▸ WORK TASK
What lines in the data below mention the string "modules"? Copy them out.

--------------------------------------------------

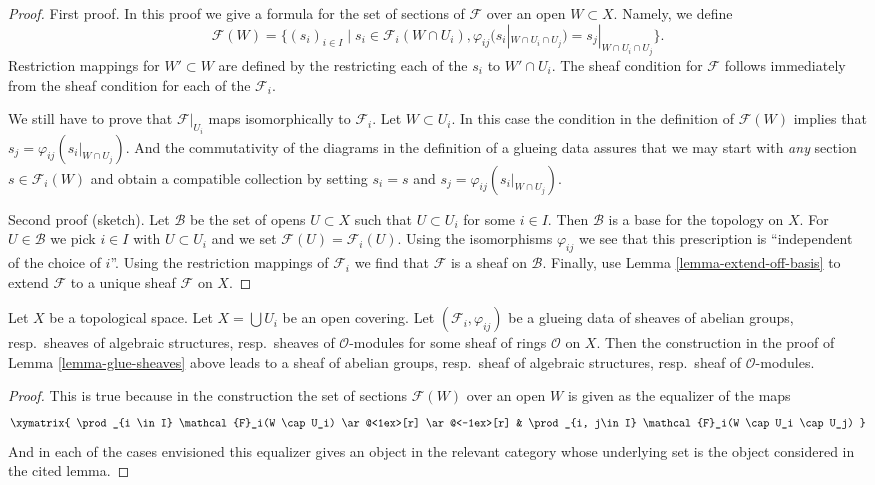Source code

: \begin{proof}
First proof. In this proof we give a formula for the set of sections
of $\mathcal{F}$ over an open $W \subset X$. Namely, we define
$$
\mathcal{F}(W) =
\{
(s_i)_{i \in I} \mid
s_i \in \mathcal{F}_i(W \cap U_i),
\varphi_{ij}(s_i|_{W \cap U_i \cap U_j}) = s_j|_{W \cap U_i \cap U_j}
\}.
$$
Restriction mappings for $W' \subset W$ are defined by the restricting
each of the $s_i$ to $W' \cap U_i$. The sheaf condition for $\mathcal{F}$
follows immediately from the sheaf condition for each of the
$\mathcal{F}_i$.

\medskip\noindent
We still have to prove that $\mathcal{F}|_{U_i}$ maps
isomorphically to $\mathcal{F}_i$. Let $W \subset U_i$.
In this case the condition in the definition of
$\mathcal{F}(W)$ implies that $s_j = \varphi_{ij}(s_i|_{W \cap U_j})$.
And the commutativity of the diagrams in the definition
of a glueing data assures that we may start with {\it any}
section $s \in \mathcal{F}_i(W)$ and obtain a compatible
collection by setting $s_i = s$ and $s_j = \varphi_{ij}(s_i|_{W \cap U_j})$.

\medskip\noindent
Second proof (sketch). Let $\mathcal{B}$ be the set of opens $U \subset X$
such that $U \subset U_i$ for some $i \in I$. Then $\mathcal{B}$
is a base for the topology on $X$. For $U \in \mathcal{B}$ we pick
$i \in I$ with $U \subset U_i$ and we set $\mathcal{F}(U) = \mathcal{F}_i(U)$.
Using the isomorphisms $\varphi_{ij}$ we see that this prescription
is ``independent of the choice of $i$''. Using the restriction mappings
of $\mathcal{F}_i$ we find that $\mathcal{F}$ is a sheaf on $\mathcal{B}$.
Finally, use Lemma \ref{lemma-extend-off-basis} to extend $\mathcal{F}$
to a unique sheaf $\mathcal{F}$ on $X$.
\end{proof}

\begin{lemma}
\label{lemma-glue-sheaves-structures}
Let $X$ be a topological space.
Let $X = \bigcup U_i$ be an open covering.
Let $(\mathcal{F}_i, \varphi_{ij})$ be a glueing data
of sheaves of abelian groups, resp.\ sheaves of algebraic structures,
resp.\ sheaves of $\mathcal{O}$-modules for some sheaf of rings
$\mathcal{O}$ on $X$. Then the construction in the proof of
Lemma \ref{lemma-glue-sheaves} above leads to a sheaf
of abelian groups, resp.\ sheaf of algebraic structures,
resp.\ sheaf of $\mathcal{O}$-modules.
\end{lemma}

\begin{proof}
This is true because in the construction the set of sections
$\mathcal{F}(W)$ over an open $W$ is given as the
equalizer of the maps
$$
\xymatrix{
\prod_{i \in I} \mathcal{F}_i(W \cap U_i)
\ar@<1ex>[r]
\ar@<-1ex>[r]
&
\prod_{i, j\in I} \mathcal{F}_i(W \cap U_i \cap U_j)
}
$$
And in each of the cases envisioned this equalizer gives
an object in the relevant category whose underlying set is
the object considered in the cited lemma.
\end{proof}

--------------------------------------------------

▸ OUTPUT OF THE EXERCISE
resp.\ sheaves of $\mathcal{O}$-modules for some sheaf of rings
resp.\ sheaf of $\mathcal{O}$-modules.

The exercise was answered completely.